Task statement: Transcribe, word for word and with nothing extra, the line containing "### 5️⃣ [Cricket" and each line that comes after it in the entries.
▬▬▬
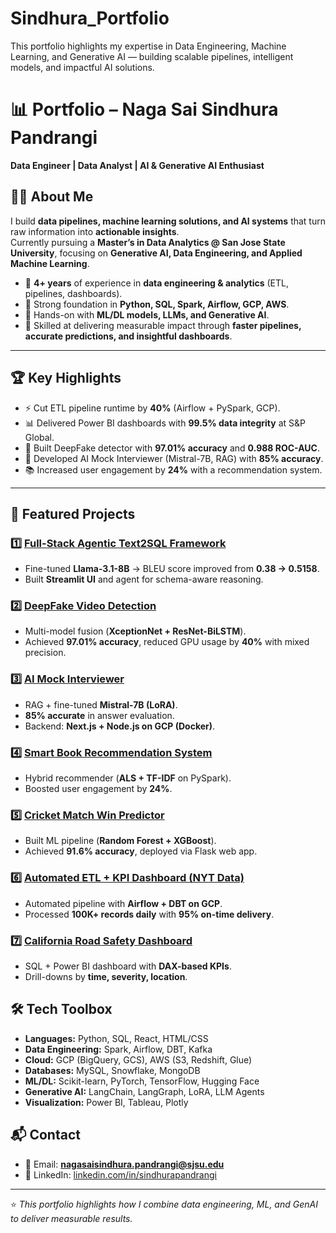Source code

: # Sindhura_Portfolio
This portfolio highlights my expertise in Data Engineering, Machine Learning, and Generative AI — building scalable pipelines, intelligent models, and impactful AI solutions.


# 📊 Portfolio – Naga Sai Sindhura Pandrangi  
**Data Engineer | Data Analyst | AI & Generative AI Enthusiast**  
## 👩‍💻 About Me  
I build **data pipelines, machine learning solutions, and AI systems** that turn raw information into **actionable insights**.  
Currently pursuing a **Master’s in Data Analytics @ San Jose State University**, focusing on **Generative AI, Data Engineering, and Applied Machine Learning**.  

- 🔹 **4+ years** of experience in **data engineering & analytics** (ETL, pipelines, dashboards).  
- 🔹 Strong foundation in **Python, SQL, Spark, Airflow, GCP, AWS**.  
- 🔹 Hands-on with **ML/DL models, LLMs, and Generative AI**.  
- 🔹 Skilled at delivering measurable impact through **faster pipelines, accurate predictions, and insightful dashboards**.  

---

## 🏆 Key Highlights  
- ⚡ Cut ETL pipeline runtime by **40%** (Airflow + PySpark, GCP).  
- 📊 Delivered Power BI dashboards with **99.5% data integrity** at S&P Global.  
- 🎥 Built DeepFake detector with **97.01% accuracy** and **0.988 ROC-AUC**.  
- 🤖 Developed AI Mock Interviewer (Mistral-7B, RAG) with **85% accuracy**.  
- 📚 Increased user engagement by **24%** with a recommendation system.  

---

## 🚀 Featured Projects  

### 1️⃣ [Full-Stack Agentic Text2SQL Framework](Generative_AI/Text2SQL_Agent)  
- Fine-tuned **Llama-3.1-8B** → BLEU score improved from **0.38 → 0.5158**.  
- Built **Streamlit UI** and agent for schema-aware reasoning.  

### 2️⃣ [DeepFake Video Detection](Machine_Learning/DeepFake_Detection)  
- Multi-model fusion (**XceptionNet + ResNet-BiLSTM**).  
- Achieved **97.01% accuracy**, reduced GPU usage by **40%** with mixed precision.  

### 3️⃣ [AI Mock Interviewer](Machine_Learning/AI_Mock_Interviewer)  
- RAG + fine-tuned **Mistral-7B (LoRA)**.  
- **85% accurate** in answer evaluation.  
- Backend: **Next.js + Node.js on GCP (Docker)**.  

### 4️⃣ [Smart Book Recommendation System](Data_Engineering/Smart_Book_RecSys)  
- Hybrid recommender (**ALS + TF-IDF** on PySpark).  
- Boosted user engagement by **24%**.  

### 5️⃣ [Cricket Match Win Predictor](Data_Engineering/Cricket_Match_Pred)  
- Built ML pipeline (**Random Forest + XGBoost**).  
- Achieved **91.6% accuracy**, deployed via Flask web app.  

### 6️⃣ [Automated ETL + KPI Dashboard (NYT Data)](Data_Engineering/Automated_ETL_GCP)  
- Automated pipeline with **Airflow + DBT on GCP**.  
- Processed **100K+ records daily** with **95% on-time delivery**.  

### 7️⃣ [California Road Safety Dashboard](Machine_Learning/Road_Safety_Dashboard)  
- SQL + Power BI dashboard with **DAX-based KPIs**.  
- Drill-downs by **time, severity, location**.  

## 🛠️ Tech Toolbox  
- **Languages:** Python, SQL, React, HTML/CSS  
- **Data Engineering:** Spark, Airflow, DBT, Kafka  
- **Cloud:** GCP (BigQuery, GCS), AWS (S3, Redshift, Glue)  
- **Databases:** MySQL, Snowflake, MongoDB  
- **ML/DL:** Scikit-learn, PyTorch, TensorFlow, Hugging Face  
- **Generative AI:** LangChain, LangGraph, LoRA, LLM Agents  
- **Visualization:** Power BI, Tableau, Plotly  


## 📬 Contact  
- 📧 Email: **nagasaisindhura.pandrangi@sjsu.edu**  
- 💼 LinkedIn: [linkedin.com/in/sindhurapandrangi](https://linkedin.com/in/sindhurapandrangi)  

---
⭐ *This portfolio highlights how I combine data engineering, ML, and GenAI to deliver measurable results.*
▬▬▬
Reply to the exercise:
### 5️⃣ [Cricket Match Win Predictor](Data_Engineering/Cricket_Match_Pred)  
- Built ML pipeline (**Random Forest + XGBoost**).  
- Achieved **91.6% accuracy**, deployed via Flask web app.  

### 6️⃣ [Automated ETL + KPI Dashboard (NYT Data)](Data_Engineering/Automated_ETL_GCP)  
- Automated pipeline with **Airflow + DBT on GCP**.  
- Processed **100K+ records daily** with **95% on-time delivery**.  

### 7️⃣ [California Road Safety Dashboard](Machine_Learning/Road_Safety_Dashboard)  
- SQL + Power BI dashboard with **DAX-based KPIs**.  
- Drill-downs by **time, severity, location**.  

## 🛠️ Tech Toolbox  
- **Languages:** Python, SQL, React, HTML/CSS  
- **Data Engineering:** Spark, Airflow, DBT, Kafka  
- **Cloud:** GCP (BigQuery, GCS), AWS (S3, Redshift, Glue)  
- **Databases:** MySQL, Snowflake, MongoDB  
- **ML/DL:** Scikit-learn, PyTorch, TensorFlow, Hugging Face  
- **Generative AI:** LangChain, LangGraph, LoRA, LLM Agents  
- **Visualization:** Power BI, Tableau, Plotly  


## 📬 Contact  
- 📧 Email: **nagasaisindhura.pandrangi@sjsu.edu**  
- 💼 LinkedIn: [linkedin.com/in/sindhurapandrangi](https://linkedin.com/in/sindhurapandrangi)  

---
⭐ *This portfolio highlights how I combine data engineering, ML, and GenAI to deliver measurable results.*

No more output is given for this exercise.